Duisburg. .
„Willy wählen!“ – so hieß der Slogan, mit dem die SPD im Jahr 1972 bei den Menschen um Stimmen warb, als die umstrittene Ostpolitik von Kanzler Willy Brandt die gespaltene Bundesrepublik endgültig zu entzweien drohte. Dieses brisante Thema trieb die Menschen an die Urnen.

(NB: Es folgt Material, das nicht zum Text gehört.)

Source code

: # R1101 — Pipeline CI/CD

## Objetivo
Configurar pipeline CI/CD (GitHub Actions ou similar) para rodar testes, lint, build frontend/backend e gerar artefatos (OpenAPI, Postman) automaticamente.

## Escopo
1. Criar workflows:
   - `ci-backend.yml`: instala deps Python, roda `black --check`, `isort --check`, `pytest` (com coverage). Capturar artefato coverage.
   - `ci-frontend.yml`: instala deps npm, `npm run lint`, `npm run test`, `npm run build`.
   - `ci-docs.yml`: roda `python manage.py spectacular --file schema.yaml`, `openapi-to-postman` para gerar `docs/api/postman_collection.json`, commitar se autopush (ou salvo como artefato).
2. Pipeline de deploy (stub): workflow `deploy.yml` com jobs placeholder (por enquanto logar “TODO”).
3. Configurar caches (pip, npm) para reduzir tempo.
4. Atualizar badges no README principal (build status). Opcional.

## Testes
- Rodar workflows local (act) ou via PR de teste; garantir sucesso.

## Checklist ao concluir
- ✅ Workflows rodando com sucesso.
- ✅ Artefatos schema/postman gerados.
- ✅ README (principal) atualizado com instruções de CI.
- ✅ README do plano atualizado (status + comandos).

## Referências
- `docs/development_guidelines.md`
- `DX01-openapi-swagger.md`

Bei dieser Bundestagswahl vor 41 Jahren lag die Beteiligung im Land bei über 90 Prozent – in Duisburg waren es genau 90,9 Prozent. Ein Wert, der danach unerreicht blieb und von dem Politiker heute nur noch träumen können.
Interesse ist abgeebbt
Das Interesse ist inzwischen arg abgeebbt: Bei der Bundestagswahl vor vier Jahren sank die Beteiligung auf Rekordtiefwerte – im Bund auf 70,8 und in Duisburg auf 64,8 Prozent. Das heißt: Ein Drittel aller wahlberechtigten Duisburger blieb 2009 daheim. Auch im Vergleich mit anderen Ruhrgebiets-Großstädten schnitt Duisburg zuletzt immer mit am schlechtesten ab. Tiefpunkt auf lokaler Ebene war die OB-Stichwahl 2012, als nur 25,75 Prozent der Wahlberechtigten mitmachten.

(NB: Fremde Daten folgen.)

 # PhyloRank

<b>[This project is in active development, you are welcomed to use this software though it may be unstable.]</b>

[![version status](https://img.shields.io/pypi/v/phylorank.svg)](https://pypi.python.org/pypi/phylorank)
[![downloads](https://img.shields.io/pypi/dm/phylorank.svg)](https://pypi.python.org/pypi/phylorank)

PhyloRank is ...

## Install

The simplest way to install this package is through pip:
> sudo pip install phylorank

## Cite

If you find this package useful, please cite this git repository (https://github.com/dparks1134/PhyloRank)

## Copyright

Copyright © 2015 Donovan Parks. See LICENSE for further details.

Einen rekordverdächtigen Ansturm erlebt Duisburg hingegen bei den Briefwählern (wir berichteten). Die erwarteten 55.000 Stimmzettel – einsortiert in 45 Briefwahlbezirke – werden am Sonntagabend separat ausgezählt. Dafür steht ein 360-köpfiges Team zur Verfügung. „In einem normalen Urnenstimmbezirk gibt es im Schnitt 400 bis 800 Wahlberechtigte. In einem Briefwahlbezirk kommen 1000 bis 1500 Stimmzettel zusammen“, erklärt Burkhard Beyersdorff, der Leiter des städtischen Wahlamtes.
Die letzten Stimmauszählungen hätten laut Beyersdorff gezeigt, dass unter den Briefwählern in Duisburg überdurchschnittlich viele CDU-Anhänger sind: „Ihr Anteil ist deutlich höher, als es später beim amtlichen Endergebnis der Fall ist.“ Das vorläufige amtliche Endergebnis soll am Sonntag für Duisburg zwischen 21.30 und 22Uhr vorliegen.
Ärztliches Attest und unterschriebene Vollmacht
Zwar hat jeder Wähler zwei Stimmen (die erste für den Kandidaten, die zweite für die Partei), es ist jedem Wähler jedoch freigestellt, nur eine von beiden abzugeben. „Dadurch wird der Stimmzettel nicht ungültig“, so Beyersdorff.
Apropos: Protestwähler, die ihren Stimmzettel ungültig machen, nehmen nicht den gewünschten Einfluss aufs Ergebnis. Denn der prozentuale Anteil aller Parteien wird am Ende nur anhand aller gültigen (!) Stimmen errechnet.
Wer am Sonntag plötzlich erkrankt, der kann trotzdem wählen. Er muss aber bis spätestens 15 Uhr einen Vertrauten mit ärztlichem Attest und unterschriebener Vollmacht zur Briefwahlstelle in Neudorf (Tectrum, Bismarckstraße/Ecke Pappenstraße) geschickt haben, um die Unterlagen ausgehändigt zu bekommen.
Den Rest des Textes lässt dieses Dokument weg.